**** Exercise data ****
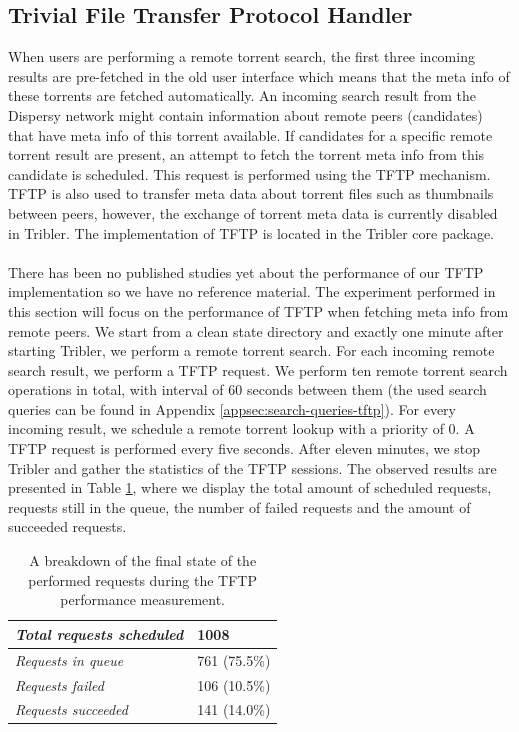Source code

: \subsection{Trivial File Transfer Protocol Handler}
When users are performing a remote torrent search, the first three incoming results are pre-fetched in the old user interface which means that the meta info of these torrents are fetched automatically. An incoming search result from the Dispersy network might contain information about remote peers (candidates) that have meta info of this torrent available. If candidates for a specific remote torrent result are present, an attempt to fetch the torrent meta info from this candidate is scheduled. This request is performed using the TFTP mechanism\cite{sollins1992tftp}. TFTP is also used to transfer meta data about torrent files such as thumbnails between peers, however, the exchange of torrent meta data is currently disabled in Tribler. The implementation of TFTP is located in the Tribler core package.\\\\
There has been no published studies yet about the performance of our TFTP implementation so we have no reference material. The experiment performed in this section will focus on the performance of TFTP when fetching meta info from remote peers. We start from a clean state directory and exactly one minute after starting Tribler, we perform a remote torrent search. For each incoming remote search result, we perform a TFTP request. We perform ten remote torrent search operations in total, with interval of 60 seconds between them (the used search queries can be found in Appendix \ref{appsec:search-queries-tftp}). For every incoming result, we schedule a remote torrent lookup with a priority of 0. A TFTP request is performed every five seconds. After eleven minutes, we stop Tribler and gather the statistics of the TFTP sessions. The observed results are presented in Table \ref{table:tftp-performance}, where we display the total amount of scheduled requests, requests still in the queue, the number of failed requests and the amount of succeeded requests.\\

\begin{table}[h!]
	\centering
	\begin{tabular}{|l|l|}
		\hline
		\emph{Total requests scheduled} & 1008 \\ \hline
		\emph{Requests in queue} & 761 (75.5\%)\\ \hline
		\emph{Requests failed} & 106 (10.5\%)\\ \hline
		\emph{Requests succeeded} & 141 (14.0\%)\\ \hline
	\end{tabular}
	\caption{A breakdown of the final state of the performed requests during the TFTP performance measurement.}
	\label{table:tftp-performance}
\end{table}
****
**** Exercise data ****
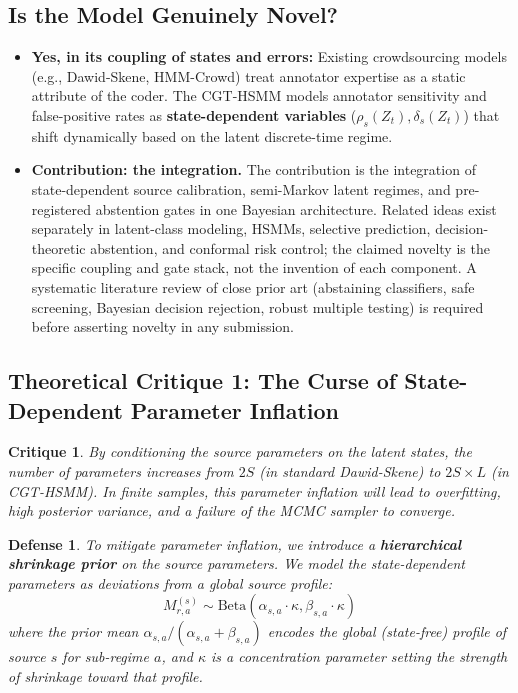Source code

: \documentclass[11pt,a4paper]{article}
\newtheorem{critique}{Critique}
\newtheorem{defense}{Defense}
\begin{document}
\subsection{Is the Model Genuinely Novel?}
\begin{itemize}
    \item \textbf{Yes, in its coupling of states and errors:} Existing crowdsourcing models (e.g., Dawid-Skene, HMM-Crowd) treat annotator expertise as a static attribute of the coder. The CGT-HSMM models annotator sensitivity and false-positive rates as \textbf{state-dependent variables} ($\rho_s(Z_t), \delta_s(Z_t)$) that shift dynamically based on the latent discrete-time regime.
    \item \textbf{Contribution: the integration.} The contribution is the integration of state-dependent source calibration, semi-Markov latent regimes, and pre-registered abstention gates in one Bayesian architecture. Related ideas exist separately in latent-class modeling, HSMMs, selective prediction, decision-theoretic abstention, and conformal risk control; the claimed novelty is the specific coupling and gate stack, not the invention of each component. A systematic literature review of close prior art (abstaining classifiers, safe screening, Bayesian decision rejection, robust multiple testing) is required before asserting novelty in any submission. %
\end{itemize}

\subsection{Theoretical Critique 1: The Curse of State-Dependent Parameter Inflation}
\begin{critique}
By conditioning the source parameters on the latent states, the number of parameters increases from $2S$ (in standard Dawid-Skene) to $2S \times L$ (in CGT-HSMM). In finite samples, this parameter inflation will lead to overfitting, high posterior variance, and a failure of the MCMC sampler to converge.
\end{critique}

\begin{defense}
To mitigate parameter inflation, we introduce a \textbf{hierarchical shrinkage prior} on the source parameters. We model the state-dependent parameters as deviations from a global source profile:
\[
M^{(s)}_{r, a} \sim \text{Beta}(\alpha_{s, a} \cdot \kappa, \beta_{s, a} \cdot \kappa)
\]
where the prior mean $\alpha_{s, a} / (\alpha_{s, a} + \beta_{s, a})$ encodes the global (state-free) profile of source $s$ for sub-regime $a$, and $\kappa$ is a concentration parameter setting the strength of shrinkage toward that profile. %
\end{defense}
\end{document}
****
**** Exercise data ****
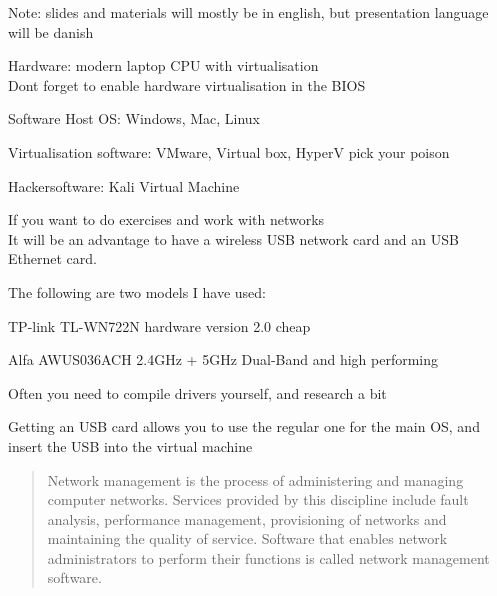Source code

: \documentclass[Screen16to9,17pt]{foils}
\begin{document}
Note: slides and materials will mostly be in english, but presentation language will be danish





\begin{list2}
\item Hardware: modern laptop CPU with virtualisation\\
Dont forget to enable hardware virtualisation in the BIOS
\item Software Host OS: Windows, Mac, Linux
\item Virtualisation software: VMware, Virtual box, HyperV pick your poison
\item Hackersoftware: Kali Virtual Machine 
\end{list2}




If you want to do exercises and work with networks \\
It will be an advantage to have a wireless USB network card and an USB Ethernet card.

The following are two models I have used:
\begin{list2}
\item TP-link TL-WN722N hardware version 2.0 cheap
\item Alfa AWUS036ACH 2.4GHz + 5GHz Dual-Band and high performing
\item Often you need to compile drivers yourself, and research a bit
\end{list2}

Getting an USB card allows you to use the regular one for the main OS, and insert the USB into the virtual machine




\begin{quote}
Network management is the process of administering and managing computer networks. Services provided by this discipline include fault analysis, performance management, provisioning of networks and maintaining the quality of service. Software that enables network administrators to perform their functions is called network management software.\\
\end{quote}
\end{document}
****
Check each line of the entries above, and show every one holding the word "high".

# Response to the exercise:
By conditioning the source parameters on the latent states, the number of parameters increases from $2S$ (in standard Dawid-Skene) to $2S \times L$ (in CGT-HSMM). In finite samples, this parameter inflation will lead to overfitting, high posterior variance, and a failure of the MCMC sampler to converge.
\item Alfa AWUS036ACH 2.4GHz + 5GHz Dual-Band and high performing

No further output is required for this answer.